The UK’s Financial Conduct Authority (FCA) has just sealed the fate of digital asset firms with a sweeping set of rules that will take effect on 25 October 2027. The new framework, announced after an extensive consultation period, will require every company that trades cryptocurrencies or issues stablecoins to obtain FCA authorisation before the deadline. By codifying capital adequacy, stress‑testing, and market‑integrity safeguards, the regulator is positioning the UK’s crypto sector on a footing comparable to traditional financial services while addressing the unique risks of digital assets.

Capital buffers and stress testing sit at the heart of the FCA’s mandate. Firms will need to demonstrate that they can withstand market shocks and maintain liquidity, mirroring the prudential standards applied to banks and insurers. The rules also introduce targeted measures to deter insider trading and market manipulation, including real‑time monitoring of order flows and stricter disclosure requirements. Recognising the speed of price discovery in crypto markets, the regulator has crafted trading rules that acknowledge the distributed ledger infrastructure and the rapid turnover of assets.

Stablecoins, the most widely used digital assets in payments and settlement, receive a tailored treatment. The FCA has lowered the capital requirement for issuers to reserves equal to 1 % of the total value of stablecoins they issue, a reduction from the 2 % level that was initially proposed. In addition, the new trading rules align more closely with how stablecoins function in the real economy, setting clearer guidelines for liquidity provision, settlement, and cross‑border use.

Stablecoins entered the FCA’s regulatory perimeter in February 2026, when the regulator announced a sandbox cohort of four firms—Monee Financial Technologies, ReStabilise, VVTX, and Revolut—to pilot stable‑digital‑asset products under the forthcoming rules. The sandbox is intended to generate real‑world data that will inform the final stablecoin framework and help the FCA calibrate its supervisory approach. The four companies are expected to test a range of use cases, from retail payments to institutional settlement, over the coming months.

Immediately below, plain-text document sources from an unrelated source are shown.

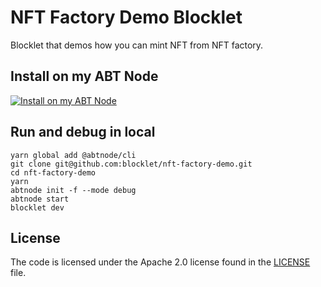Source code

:# NFT Factory Demo Blocklet

Blocklet that demos how you can mint NFT from NFT factory.

## Install on my ABT Node

[![Install on my ABT Node](https://raw.githubusercontent.com/blocklet/development-guide/main/assets/install_on_abtnode.svg)](https://install.arcblock.io/?action=blocklet-install&meta_url=https%3A%2F%2Fgithub.com%2Fblocklet%2Fnft-factory-demo%2Freleases%2Fdownload%2F0.6.6%2Fblocklet.json)

## Run and debug in local

```shell
yarn global add @abtnode/cli
git clone git@github.com:blocklet/nft-factory-demo.git
cd nft-factory-demo
yarn
abtnode init -f --mode debug
abtnode start
blocklet dev
```

## License

The code is licensed under the Apache 2.0 license found in the
[LICENSE](LICENSE) file.
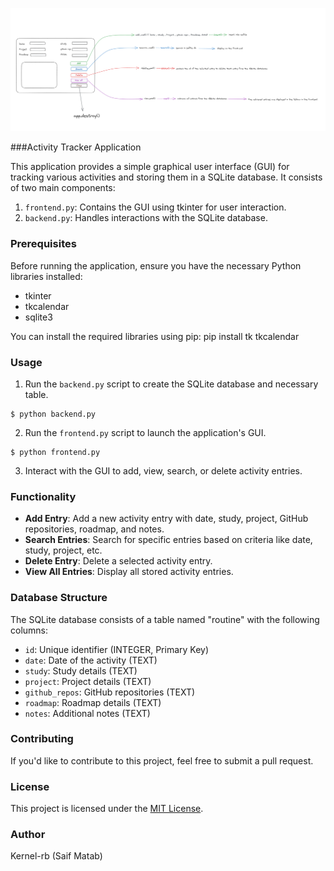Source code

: <p align="center">
  <img src="architect/DB.png" alt="Logo" width="800" />
</p>

###Activity Tracker Application

This application provides a simple graphical user interface (GUI) for tracking various activities and storing them in a SQLite database. It consists of two main components:

1. `frontend.py`: Contains the GUI using tkinter for user interaction.
2. `backend.py`: Handles interactions with the SQLite database.

### Prerequisites

Before running the application, ensure you have the necessary Python libraries installed:

- tkinter
- tkcalendar
- sqlite3

You can install the required libraries using pip: pip install tk tkcalendar


### Usage

1. Run the `backend.py` script to create the SQLite database and necessary table.

```	
$ python backend.py
```


2. Run the `frontend.py` script to launch the application's GUI.

```
$ python frontend.py
```

3. Interact with the GUI to add, view, search, or delete activity entries.

### Functionality

- **Add Entry**: Add a new activity entry with date, study, project, GitHub repositories, roadmap, and notes.
- **Search Entries**: Search for specific entries based on criteria like date, study, project, etc.
- **Delete Entry**: Delete a selected activity entry.
- **View All Entries**: Display all stored activity entries.

### Database Structure

The SQLite database consists of a table named "routine" with the following columns:
- `id`: Unique identifier (INTEGER, Primary Key)
- `date`: Date of the activity (TEXT)
- `study`: Study details (TEXT)
- `project`: Project details (TEXT)
- `github_repos`: GitHub repositories (TEXT)
- `roadmap`: Roadmap details (TEXT)
- `notes`: Additional notes (TEXT)

### Contributing

If you'd like to contribute to this project, feel free to submit a pull request.

### License

This project is licensed under the [MIT License](LICENSE).

### Author

Kernel-rb (Saif Matab)
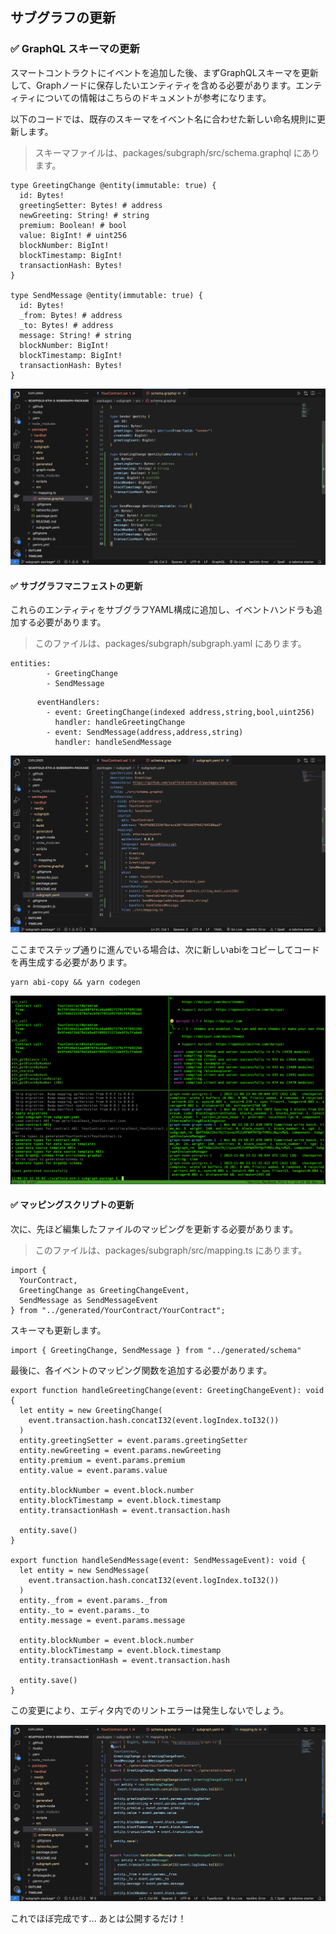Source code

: ## サブグラフの更新

### ✅ GraphQL スキーマの更新

スマートコントラクトにイベントを追加した後、まずGraphQLスキーマを更新して、Graphノードに保存したいエンティティを含める必要があります。エンティティについての情報はこちらのドキュメントが参考になります。

<!-- TODO: リンクの追加 -->

以下のコードでは、既存のスキーマをイベント名に合わせた新しい命名規則に更新します。

> スキーマファイルは、packages/subgraph/src/schema.graphql にあります。

```
type GreetingChange @entity(immutable: true) {
  id: Bytes!
  greetingSetter: Bytes! # address
  newGreeting: String! # string
  premium: Boolean! # bool
  value: BigInt! # uint256
  blockNumber: BigInt!
  blockTimestamp: BigInt!
  transactionHash: Bytes!
}

type SendMessage @entity(immutable: true) {
  id: Bytes!
  _from: Bytes! # address
  _to: Bytes! # address
  message: String! # string
  blockNumber: BigInt!
  blockTimestamp: BigInt!
  transactionHash: Bytes!
}

```

![](/public/images/TheGraph-ScaffoldEth2/section-1/1_2_1.png)

#### ✅ サブグラフマニフェストの更新

これらのエンティティをサブグラフYAML構成に追加し、イベントハンドラも追加する必要があります。

> このファイルは、packages/subgraph/subgraph.yaml にあります。

```
entities:
        - GreetingChange
        - SendMessage
```

```
      eventHandlers:
        - event: GreetingChange(indexed address,string,bool,uint256)
          handler: handleGreetingChange
        - event: SendMessage(address,address,string)
          handler: handleSendMessage
```

![](/public/images/TheGraph-ScaffoldEth2/section-1/1_2_2.png)

ここまでステップ通りに進んでいる場合は、次に新しいabiをコピーしてコードを再生成する必要があります。

```
yarn abi-copy && yarn codegen
```

![](/public/images/TheGraph-ScaffoldEth2/section-1/1_2_3.png)

#### ✅ マッピングスクリプトの更新

次に、先ほど編集したファイルのマッピングを更新する必要があります。

> このファイルは、packages/subgraph/src/mapping.ts にあります。

```
import {
  YourContract,
  GreetingChange as GreetingChangeEvent,
  SendMessage as SendMessageEvent
} from "../generated/YourContract/YourContract";
```

スキーマも更新します。

```
import { GreetingChange, SendMessage } from "../generated/schema"
```

最後に、各イベントのマッピング関数を追加する必要があります。

```
export function handleGreetingChange(event: GreetingChangeEvent): void {
  let entity = new GreetingChange(
    event.transaction.hash.concatI32(event.logIndex.toI32())
  )
  entity.greetingSetter = event.params.greetingSetter
  entity.newGreeting = event.params.newGreeting
  entity.premium = event.params.premium
  entity.value = event.params.value

  entity.blockNumber = event.block.number
  entity.blockTimestamp = event.block.timestamp
  entity.transactionHash = event.transaction.hash

  entity.save()
}

export function handleSendMessage(event: SendMessageEvent): void {
  let entity = new SendMessage(
    event.transaction.hash.concatI32(event.logIndex.toI32())
  )
  entity._from = event.params._from
  entity._to = event.params._to
  entity.message = event.params.message

  entity.blockNumber = event.block.number
  entity.blockTimestamp = event.block.timestamp
  entity.transactionHash = event.transaction.hash

  entity.save()
}

```

この変更により、エディタ内でのリントエラーは発生しないでしょう。

![](/public/images/TheGraph-ScaffoldEth2/section-1/1_2_4.png)

これでほぼ完成です... あとは公開するだけ！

Companies wishing to be authorised under the new regime must submit applications between 30 September 2026 and 28 February 2027. Until 25 October 2027, the FCA will exercise a limited supervisory remit focused on financial promotions and anti‑money‑laundering controls. After that date, full authorisation will be mandatory, and firms will fall under the complete regulatory regime, including ongoing reporting, compliance, and audit obligations.

The FCA’s new rules mark the final step in a crypto roadmap that began in November 2024. In September 2026, the regulator will publish a policy statement to clarify how the regulatory perimeter applies to various crypto‑asset activities. It will also consult on guidance for decentralised finance (DeFi) and on operational resilience for firms that rely on distributed ledger technology, as well as seek input on updates to its Financial Crime Guide that are relevant to crypto‑asset firms. By embedding capital buffers, stress‑testing, and market‑integrity safeguards, the FCA aims to protect consumers, maintain market stability, and keep the UK’s regulatory environment aligned with the evolving digital asset landscape.